In I Timothy 6: 17-19, Paul was teaching this same principle to Timothy, in these words: Command those who are rich in this present age not to be haughty, nor to trust in uncertain riches, but in the living God, who gives us richly all things to enjoy. Let them do good, that they be rich in good works, ready to give, willing to share, storing up for themselves a good foundation for the time to come, that they may lay hold on eternal life.

Jesus teaches that it is not money that is evil but the love of it, because Jesus understood that we will serve what, and whom, we love. In Luke 16:13, Jesus pronounced, No servant can serve two masters, for either he will hate the one and love the other, or else he will be loyal to the one and despise the other. You cannot serve God and mammon. Paul wrote to Timothy, I Timothy 6:10For the love of money is a root of all kinds of evil, for which some have strayed from the faith in their greediness . . . .

Neither Jesus nor Paul condemned money, earthly riches if you will, in itself. Rather their concern was in our trust in the money, in the earthly riches, because it takes our focus off of God’s provision for us, and for mankind, and therefore causes us to stray from our faith. In I Timothy 6: 17 ff, that we read earlier, Paul did not say for the rich to give their money away just to give it away. He said to command them not to be haughty (arrogant, prideful, above the need for God), and not to trust in their riches because they were “uncertain”. That means, “uncertain”, that those riches could not be trusted, that trust in those riches was misplaced. Rather, Paul taught Timothy, command those rich people to trust in God, who gives us richly all things to enjoy.

Jesus and Paul were well aware of the importance of the foundational pillar of provision — do we trust in the provision or the provider, God?

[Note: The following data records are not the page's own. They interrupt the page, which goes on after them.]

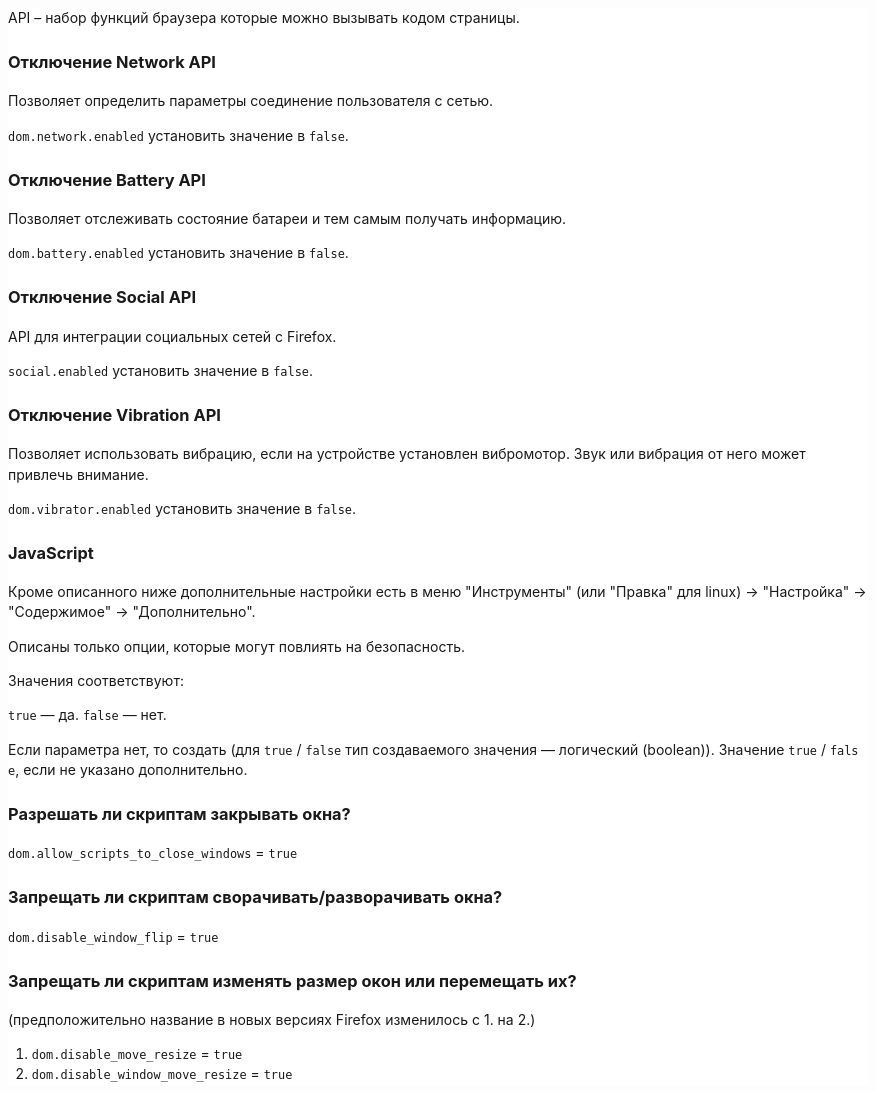 API – набор функций браузера которые можно вызывать кодом страницы.

### Отключение Network API

Позволяет определить параметры соединение пользователя с сетью.

``dom.network.enabled`` установить значение в ``false``.

### Отключение Battery API

Позволяет отслеживать состояние батареи и тем самым получать информацию.

``dom.battery.enabled`` установить значение в ``false``.

### Отключение Social API

API для интеграции социальных сетей с Firefox.

``social.enabled`` установить значение в ``false``.

### Отключение Vibration API


Позволяет использовать вибрацию, если на устройстве установлен вибромотор. Звук или вибрация от него может привлечь внимание.

``dom.vibrator.enabled`` установить значение в ``false``.

### JavaScript

Кроме описанного ниже дополнительные настройки есть в меню "Инструменты" (или "Правка" для linux) -> "Настройка" -> "Содержимое" -> "Дополнительно".

Описаны только опции, которые могут повлиять на безопасность.

Значения соответствуют:

``true`` — да.
``false`` — нет.

Если параметра нет, то создать (для ``true`` / ``false`` тип создаваемого значения — логический (boolean)). Значение ``true`` / ``false``, если не указано дополнительно.

### Разрешать ли скриптам закрывать окна?

``dom.allow_scripts_to_close_windows`` = ``true``

### Запрещать ли скриптам сворачивать/разворачивать окна?

``dom.disable_window_flip`` = ``true``

### Запрещать ли скриптам изменять размер окон или перемещать их?

(предположительно название в новых версиях Firefox изменилось c 1. на 2.)
1. ``dom.disable_move_resize`` = ``true``
2. ``dom.disable_window_move_resize`` = ``true``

In my reading this week, I was reminded of the second foundational pillar of our trust in God, through Christ, in all things, not just provisions. This week, I have been reading of the covert activities of the CIA and the Army’s Special Forces in Afghanistan, immediately after Sept 11, 2001 and for months ensuing. Of interest was that our forces there were small and under-equipped, and so they rode horseback, like old calvary, to and into battle with the Taliban. But what has struck me was their training to “Trust No One” but each other. They were taught, in that most hostile and foreign of environments, not to trust the locals, none of them, even if they seemed friendly, and even if they had so far proven themselves to be friendly.

We, too, live in a most hostile and foreign environment. We are strangers here, aliens here, just sojourners passing through, as Scripture says. We can’t trust our government, and we can’t trust most of the people we know. We in the true church of Jesus Christ, just like those 21st century Amerian horse soldiers in Afghanistan, however, can trust each other – to a point – but we, like that calvary, can trust in God through Jesus Christ. Our country has come a long way, downhill, since we thought it important to inscribe on our money, “In God we Trust”.

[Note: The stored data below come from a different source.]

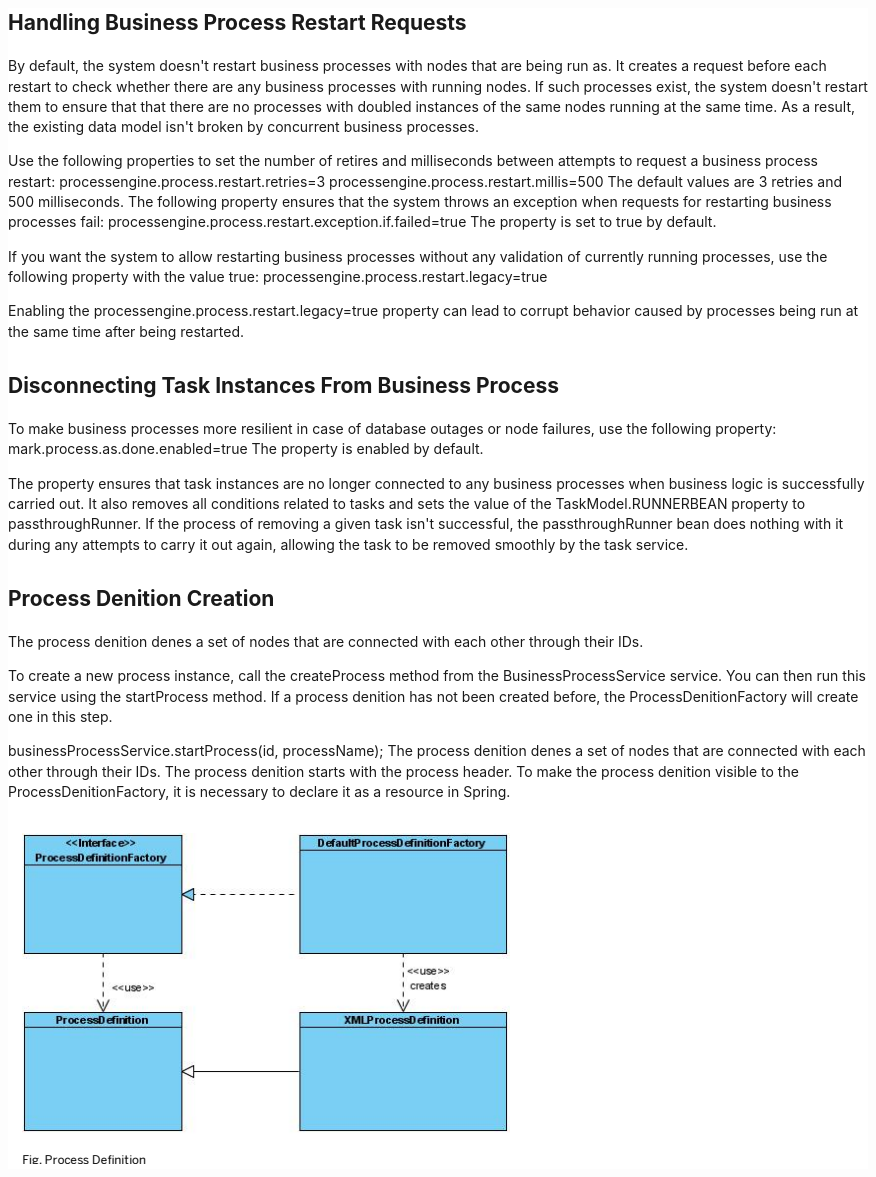 ## Handling Business Process Restart Requests

By default, the system doesn't restart business processes with nodes that are being run as. It creates a request before each restart to check whether there are any business processes with running nodes. If such processes exist, the system doesn't restart them to ensure that that there are no processes with doubled instances of the same nodes running at the same time. As a result, the existing data model isn't broken by concurrent business processes.

Use the following properties to set the number of retires and milliseconds between attempts to request a business process restart:
processengine.process.restart.retries=3 processengine.process.restart.millis=500 The default values are 3 retries and 500 milliseconds. The following property ensures that the system throws an exception when requests for restarting business processes fail:
processengine.process.restart.exception.if.failed=true The property is set to true by default.

If you want the system to allow restarting business processes without any validation of currently running processes, use the following property with the value true:
processengine.process.restart.legacy=true

Enabling the processengine.process.restart.legacy=true property can lead to corrupt behavior caused by processes being run at the same time after being restarted.

## Disconnecting Task Instances From Business Process

To make business processes more resilient in case of database outages or node failures, use the following property:
mark.process.as.done.enabled=true The property is enabled by default.

The property ensures that task instances are no longer connected to any business processes when business logic is successfully carried out. It also removes all conditions related to tasks and sets the value of the TaskModel.RUNNERBEAN property to passthroughRunner. If the process of removing a given task isn't successful, the passthroughRunner bean does nothing with it during any attempts to carry it out again, allowing the task to be removed smoothly by the task service.

## Process Denition Creation

The process denition denes a set of nodes that are connected with each other through their IDs.

To create a new process instance, call the createProcess method from the BusinessProcessService service. You can then run this service using the startProcess method. If a process denition has not been created before, the ProcessDenitionFactory will create one in this step.

businessProcessService.startProcess(id, processName);
The process denition denes a set of nodes that are connected with each other through their IDs. The process denition starts with the process header. To make the process denition visible to the ProcessDenitionFactory, it is necessary to declare it as a resource in Spring.

![4_image_0.png](4_image_0.png)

We can’t change the country, here in Beaufort and Jasper County, but we can check our hearts, where our treasure really is, as we really live and speak from the fullness of our hearts. We can examine ourselves and verify – correcting as necessary – that our foundational trusts are not misplaced, that we are trusting in the two foundational pillars of (1) God, through Jesus Christ, and His spirit living in us, and (2) that we are trusting in God’s provision of all things for us to enjoy.